Nuestra ingenuidad digital es peligrosa. Frente a la evolución ponemos una sonrisa bobalicona

La quinta plaga bíblica exterminó todo el ganado egipcio. Hay quienes comparan la llegada del 5G con aquella calamidad. Para prevenirse, el faraón norteamericano ha declarado la emergencia nacional y expulsado a la gran marca china de telefonía del reparto de red local. En alianza con Google, el mayor monopolio de la historia, buscan expulsar a Huawei del tablero tecnológico por su gran valor estratégico. Para los españoles, la organización del espacio radioeléctrico es una causa ajena. Persuadidos por los agentes interesados de que todos los desarrollos se hacen por el bien común, permanecemos en la ignorancia. Ahora esperamos la llegada del 5G tumbados en la hamaca, confiados a la magia. El 5G será la próxima gran revolución en las telecomunicaciones. De este nuevo desarrollo dependerá eso que llamamos el Internet de las Cosas o el coche autónomo. Todo lo que apunta hacia una vida más cómoda señala también el horizonte de una vida menos privada. Así funciona este segmento de negocio, un nuevo totalitarismo que se impone no a través de la coerción y el miedo, sino de un modo más sutil, a través de la facilidad en el consumo y el confort doméstico. La velocidad prometida de 10 Gbps de bajada anuncian el 5G como la llave definitiva a la hiperconectividad.

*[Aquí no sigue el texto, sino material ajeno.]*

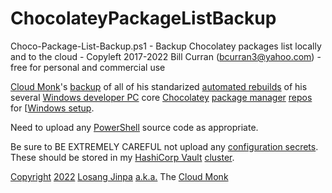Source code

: # ChocolateyPackageListBackup
Choco-Package-List-Backup.ps1 - Backup Chocolatey packages list locally and to the cloud - Copyleft 2017-2022 Bill Curran (bcurran3@yahoo.com) - free for personal and commercial use

[Cloud Monk](https://DevopsCloud.io/doku.php?id=Cloud_Monk)'s [backup](https://DevopsCloud.io/doku.php?id=backup) of all of his standarized [automated rebuilds](https://DevopsCloud.io/doku.php?id=automated_rebuilds) of his several [Windows developer PC](https://DevopsCloud.io/doku.php?id=Windows_developer_PC) core [Chocolatey](https://DevopsCloud.io/doku.php?id=Chocolatey) [package manager](https://DevopsCloud.io/doku.php?id=package_manager) [repos](https://DevopsCloud.io/doku.php?id=repos) for [[Windows setup](https://DevopsCloud.io/doku.php?id=Windows_setup).

Need to upload any [PowerShell](https://DevopsCloud.io/doku.php?id=PowerShell) source code as appropriate.

Be sure to BE EXTREMELY CAREFUL not upload any [configuration secrets](https://DevopsCloud.io/doku.php?id=configuration%20secrets). These should be stored in my [HashiCorp Vault](https://DevopsCloud.io/doku.php?id=HashiCorp_Vault) [cluster](https://DevopsCloud.io/doku.php?id=HashiCorp_Vault_cluster).

[Copyright](https://DevopsCloud.io/doku.php?id=Copyright) [2022](https://DevopsCloud.io/doku.php?id=2022) [Losang Jinpa](https://DevopsCloud.io/doku.php?id=Losang_Jinpa) [a.k.a.](https://DevopsCloud.io/doku.php?id=a.k.a.) The [Cloud Monk](https://DevopsCloud.io/doku.php?id=Cloud_Monk)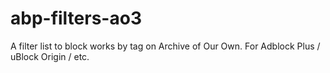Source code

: # abp-filters-ao3
A filter list to block works by tag on Archive of Our Own. 
For Adblock Plus / uBlock Origin / etc.
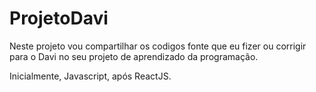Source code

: # ProjetoDavi

Neste projeto vou compartilhar os codigos fonte que eu fizer ou corrigir para o Davi no seu projeto de aprendizado da programação. 

Inicialmente, Javascript, após ReactJS. 
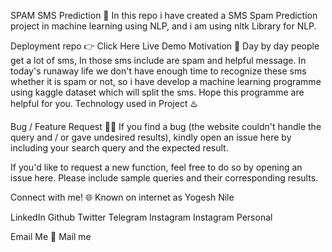 SPAM SMS Prediction 📓
In this repo i have created a SMS Spam Prediction project in machine learning using NLP, and i am using nltk Library for NLP.



Deployment repo 👉 Click Here
Live Demo
Motivation 🧐
Day by day people get a lot of sms, In those sms include are spam and helpful message. In today's runaway life we don't have enough time to recognize these sms whether it is spam or not, so i have develop a machine learning programme using kaggle dataset which will split the sms. Hope this programme are helpful for you.
Technology used in Project ♨️
      

Bug / Feature Request 👨‍💻
If you find a bug (the website couldn't handle the query and / or gave undesired results), kindly open an issue here by including your search query and the expected result.

If you'd like to request a new function, feel free to do so by opening an issue here. Please include sample queries and their corresponding results.

Connect with me! 🌐
Known on internet as Yogesh Nile

LinkedIn Github Twitter Telegram Instagram Instagram Personal

Email Me 📧
Mail me
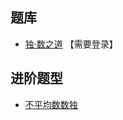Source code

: ## 题库
- [独·数之道](http://www.sudokufans.org.cn/lx/game.index.php?type=avg) 【需要登录】

## 进阶题型
- [不平均数数独](../无标类/不平均数数独.md)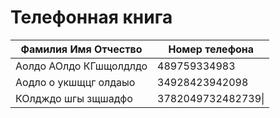 # Телефонная книга
| Фамилия Имя Отчество | Номер телефона |
| ----------- | ----------- |
| Аолдо АОлдо КГшщолдлдо |489759334983|
| Аодло о укшщцг олдаыо |34928423942098|
|КОлдждо шгы зщшадфо|3782049732482739\|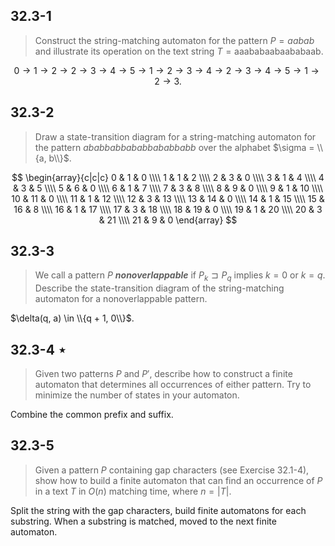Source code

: ## 32.3-1

> Construct the string-matching automaton for the pattern $P = aabab$ and illustrate its operation on the text string $T = \text{aaababaabaababaab}$.

$$0 \rightarrow 1 \rightarrow 2 \rightarrow 2 \rightarrow 3 \rightarrow 4 \rightarrow 5 \rightarrow 1 \rightarrow 2 \rightarrow 3 \rightarrow 4 \rightarrow 2 \rightarrow 3 \rightarrow 4 \rightarrow 5 \rightarrow 1 \rightarrow 2 \rightarrow 3.$$

## 32.3-2

> Draw a state-transition diagram for a string-matching automaton for the pattern
> $ababbabbababbababbabb$ over the alphabet $\sigma = \\{a, b\\}$.

$$
\begin{array}{c|c|c}
 0 &  1 &  0 \\\\
 1 &  1 &  2 \\\\
 2 &  3 &  0 \\\\
 3 &  1 &  4 \\\\
 4 &  3 &  5 \\\\
 5 &  6 &  0 \\\\
 6 &  1 &  7 \\\\
 7 &  3 &  8 \\\\
 8 &  9 &  0 \\\\
 9 &  1 & 10 \\\\
10 & 11 &  0 \\\\
11 &  1 & 12 \\\\
12 &  3 & 13 \\\\
13 & 14 &  0 \\\\
14 &  1 & 15 \\\\
15 & 16 &  8 \\\\
16 &  1 & 17 \\\\
17 &  3 & 18 \\\\
18 & 19 &  0 \\\\
19 &  1 & 20 \\\\
20 &  3 & 21 \\\\
21 &  9 &  0
\end{array}
$$

## 32.3-3

> We call a pattern $P$ **_nonoverlappable_** if $P_k \sqsupset P_q$ implies $k = 0$ or $k = q$. Describe the state-transition diagram of the string-matching automaton for a nonoverlappable pattern.

$\delta(q, a) \in \\{q + 1, 0\\}$.

## 32.3-4 $\star$

> Given two patterns $P$ and $P'$, describe how to construct a finite automaton that determines all occurrences of either pattern. Try to minimize the number of states in your automaton.

Combine the common prefix and suffix.

## 32.3-5

> Given a pattern $P$ containing gap characters (see Exercise 32.1-4), show how to build a finite automaton that can find an occurrence of $P$ in a text $T$ in $O(n)$ matching time, where $n = |T|$.

Split the string with the gap characters, build finite automatons for each substring. When a substring is matched, moved to the next finite automaton.
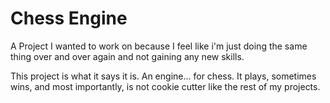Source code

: # Chess Engine

A Project I wanted to work on because I feel like i'm just doing
the same thing over and over again and not gaining any new skills.

This project is what it says it is. An engine... for chess.
It plays, sometimes wins, and most importantly, is not cookie
cutter like the rest of my projects.
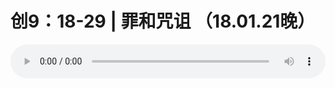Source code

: # 创9：18-29 | 罪和咒诅 （18.01.21晚）

<audio style="width: 100%;" preload="false" controls controlslist="nodownload"><source src="//cdn.simai.ml/audio/mp3/old/20384.mp3" type="audio/mpeg">Your browser does not support the audio element.</audio>


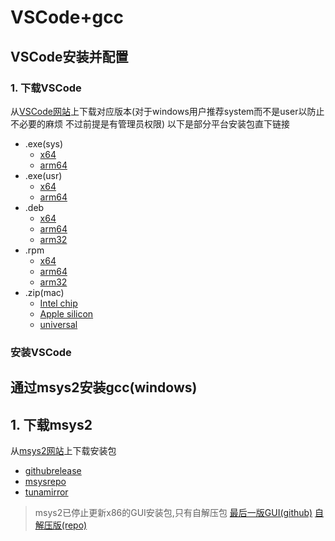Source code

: # VSCode+gcc

## VSCode安装并配置

### 1. 下载VSCode

从[VSCode网站](https://code.visualstudio.com)上下载对应版本(对于windows用户推荐system而不是user以防止不必要的麻烦 不过前提是有管理员权限)
以下是部分平台安装包直下链接

- .exe(sys)
  - [x64](https://code.visualstudio.com/sha/download?build=stable&os=win32-x64)
  - [arm64](https://code.visualstudio.com/sha/download?build=stable&os=win32-arm64)
- .exe(usr)
  - [x64](https://code.visualstudio.com/sha/download?build=stable&os=win32-x64-user)
  - [arm64](https://code.visualstudio.com/sha/download?build=stable&os=win32-arm64-user)
- .deb
  - [x64](https://code.visualstudio.com/sha/download?build=stable&os=linux-deb-x64)
  - [arm64](https://code.visualstudio.com/sha/download?build=stable&os=linux-deb-arm64)
  - [arm32](https://code.visualstudio.com/sha/download?build=stable&os=linux-deb-armhf)
- .rpm
  - [x64](https://code.visualstudio.com/sha/download?build=stable&os=linux-rpm-x64)
  - [arm64](https://code.visualstudio.com/sha/download?build=stable&os=linux-rpm-arm64)
  - [arm32](https://code.visualstudio.com/sha/download?build=stable&os=linux-rpm-armhf)
- .zip(mac)
  - [Intel chip](https://code.visualstudio.com/sha/download?build=stable&os=darwin)
  - [Apple silicon](https://code.visualstudio.com/sha/download?build=stable&os=darwin-arm64)
  - [universal](https://code.visualstudio.com/sha/download?build=stable&os=darwin-universal)

### 安装VSCode

## 通过msys2安装gcc(windows)

## 1. 下载msys2

从[msys2网站](https://www.msys2.org)上下载安装包

- [githubrelease](https://github.com/msys2/msys2-installer/releases/download/nightly-x86_64/msys2-x86_64-latest.exe)
- [msysrepo](https://repo.msys2.org/distrib/msys2-x86_64-latest.exe)
- [tunamirror](https://mirrors.tuna.tsinghua.edu.cn/msys2/distrib/msys2-x86_64-latest.exe)

> msys2已停止更新x86的GUI安装包,只有自解压包
> [最后一版GUI(github)](https://github.com/msys2/msys2-installer/releases/download/nightly-i686/msys2-i686-20210705.exe) [自解压版(repo)](https://repo.msys2.org/distrib/msys2-i686-latest.sfx.exe)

La subasta de frecuencias radioeléctricas celebrada hace días en Alemania ha rebasado en las pujas los 5.000 millones de euros. Según la Agencia Federal de Redes, hasta el momento se han realizado 171 rondas de pujas, todas ellas repartidas entre los cuatro operadores invitados al proceso: Telefónica, Deutsche Telekom, Vodafone y Drillisch. El Gobierno alemán recaudará esos 5.000 millones de euros por la concesión de las bandas y destinará los ingresos, según ha prometido, a mejorar la cobertura nacional y la infraestructura digital en todo el país, con especial atención al desarrollo del conocimiento en escuelas e institutos. En el Reino Unido las autoridades sacaron a subasta las primeras redes de 5G y recaudaron cerca de 1.000 millones de euros. Allí se esperaba una contención de precios para favorecer la competencia, pero la autoridad reguladora tuvo que intervenir para evitar situaciones de monopolio en el mercado y, pese a ello, los precios se fueron por las nubes.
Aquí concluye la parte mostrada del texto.